### WORK TO COMPLETE
Of the lines below, write out exactly those from the line with "###### [Scelte rapide" through the line with "#### [Errore: impossibile", both included, and skip the rest.

(Records from a data collection)

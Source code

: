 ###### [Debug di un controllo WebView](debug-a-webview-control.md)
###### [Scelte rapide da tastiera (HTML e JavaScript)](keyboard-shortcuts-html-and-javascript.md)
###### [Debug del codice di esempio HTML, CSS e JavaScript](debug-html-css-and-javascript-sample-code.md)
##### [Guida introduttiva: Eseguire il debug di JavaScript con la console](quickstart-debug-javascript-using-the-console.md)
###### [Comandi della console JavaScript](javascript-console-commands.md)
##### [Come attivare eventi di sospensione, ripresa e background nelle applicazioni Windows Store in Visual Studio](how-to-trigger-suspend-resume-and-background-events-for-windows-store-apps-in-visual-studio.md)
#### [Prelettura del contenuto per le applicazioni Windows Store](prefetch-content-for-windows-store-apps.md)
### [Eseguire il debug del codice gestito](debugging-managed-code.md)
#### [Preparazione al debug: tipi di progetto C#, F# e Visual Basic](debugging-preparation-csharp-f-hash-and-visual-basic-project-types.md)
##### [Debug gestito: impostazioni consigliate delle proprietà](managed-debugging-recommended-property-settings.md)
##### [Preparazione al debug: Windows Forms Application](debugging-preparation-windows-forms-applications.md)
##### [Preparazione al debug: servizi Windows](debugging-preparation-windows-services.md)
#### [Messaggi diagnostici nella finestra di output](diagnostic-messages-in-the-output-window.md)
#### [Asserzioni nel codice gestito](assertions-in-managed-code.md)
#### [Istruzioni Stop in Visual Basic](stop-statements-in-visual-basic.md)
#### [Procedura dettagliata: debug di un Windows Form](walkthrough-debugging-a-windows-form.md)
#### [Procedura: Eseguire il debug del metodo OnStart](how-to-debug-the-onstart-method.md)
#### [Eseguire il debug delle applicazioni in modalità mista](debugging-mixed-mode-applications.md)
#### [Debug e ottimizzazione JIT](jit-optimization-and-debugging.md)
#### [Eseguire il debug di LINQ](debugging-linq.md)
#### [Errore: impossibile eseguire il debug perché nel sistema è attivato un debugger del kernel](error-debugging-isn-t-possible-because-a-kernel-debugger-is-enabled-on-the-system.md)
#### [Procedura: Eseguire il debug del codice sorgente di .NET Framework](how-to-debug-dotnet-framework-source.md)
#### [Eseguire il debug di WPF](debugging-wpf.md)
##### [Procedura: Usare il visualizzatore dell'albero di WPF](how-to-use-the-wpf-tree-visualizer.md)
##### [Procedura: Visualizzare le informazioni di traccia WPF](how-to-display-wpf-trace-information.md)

### OUTPUT FOR THIS EXERCISE
###### [Scelte rapide da tastiera (HTML e JavaScript)](keyboard-shortcuts-html-and-javascript.md)
###### [Debug del codice di esempio HTML, CSS e JavaScript](debug-html-css-and-javascript-sample-code.md)
##### [Guida introduttiva: Eseguire il debug di JavaScript con la console](quickstart-debug-javascript-using-the-console.md)
###### [Comandi della console JavaScript](javascript-console-commands.md)
##### [Come attivare eventi di sospensione, ripresa e background nelle applicazioni Windows Store in Visual Studio](how-to-trigger-suspend-resume-and-background-events-for-windows-store-apps-in-visual-studio.md)
#### [Prelettura del contenuto per le applicazioni Windows Store](prefetch-content-for-windows-store-apps.md)
### [Eseguire il debug del codice gestito](debugging-managed-code.md)
#### [Preparazione al debug: tipi di progetto C#, F# e Visual Basic](debugging-preparation-csharp-f-hash-and-visual-basic-project-types.md)
##### [Debug gestito: impostazioni consigliate delle proprietà](managed-debugging-recommended-property-settings.md)
##### [Preparazione al debug: Windows Forms Application](debugging-preparation-windows-forms-applications.md)
##### [Preparazione al debug: servizi Windows](debugging-preparation-windows-services.md)
#### [Messaggi diagnostici nella finestra di output](diagnostic-messages-in-the-output-window.md)
#### [Asserzioni nel codice gestito](assertions-in-managed-code.md)
#### [Istruzioni Stop in Visual Basic](stop-statements-in-visual-basic.md)
#### [Procedura dettagliata: debug di un Windows Form](walkthrough-debugging-a-windows-form.md)
#### [Procedura: Eseguire il debug del metodo OnStart](how-to-debug-the-onstart-method.md)
#### [Eseguire il debug delle applicazioni in modalità mista](debugging-mixed-mode-applications.md)
#### [Debug e ottimizzazione JIT](jit-optimization-and-debugging.md)
#### [Eseguire il debug di LINQ](debugging-linq.md)
#### [Errore: impossibile eseguire il debug perché nel sistema è attivato un debugger del kernel](error-debugging-isn-t-possible-because-a-kernel-debugger-is-enabled-on-the-system.md)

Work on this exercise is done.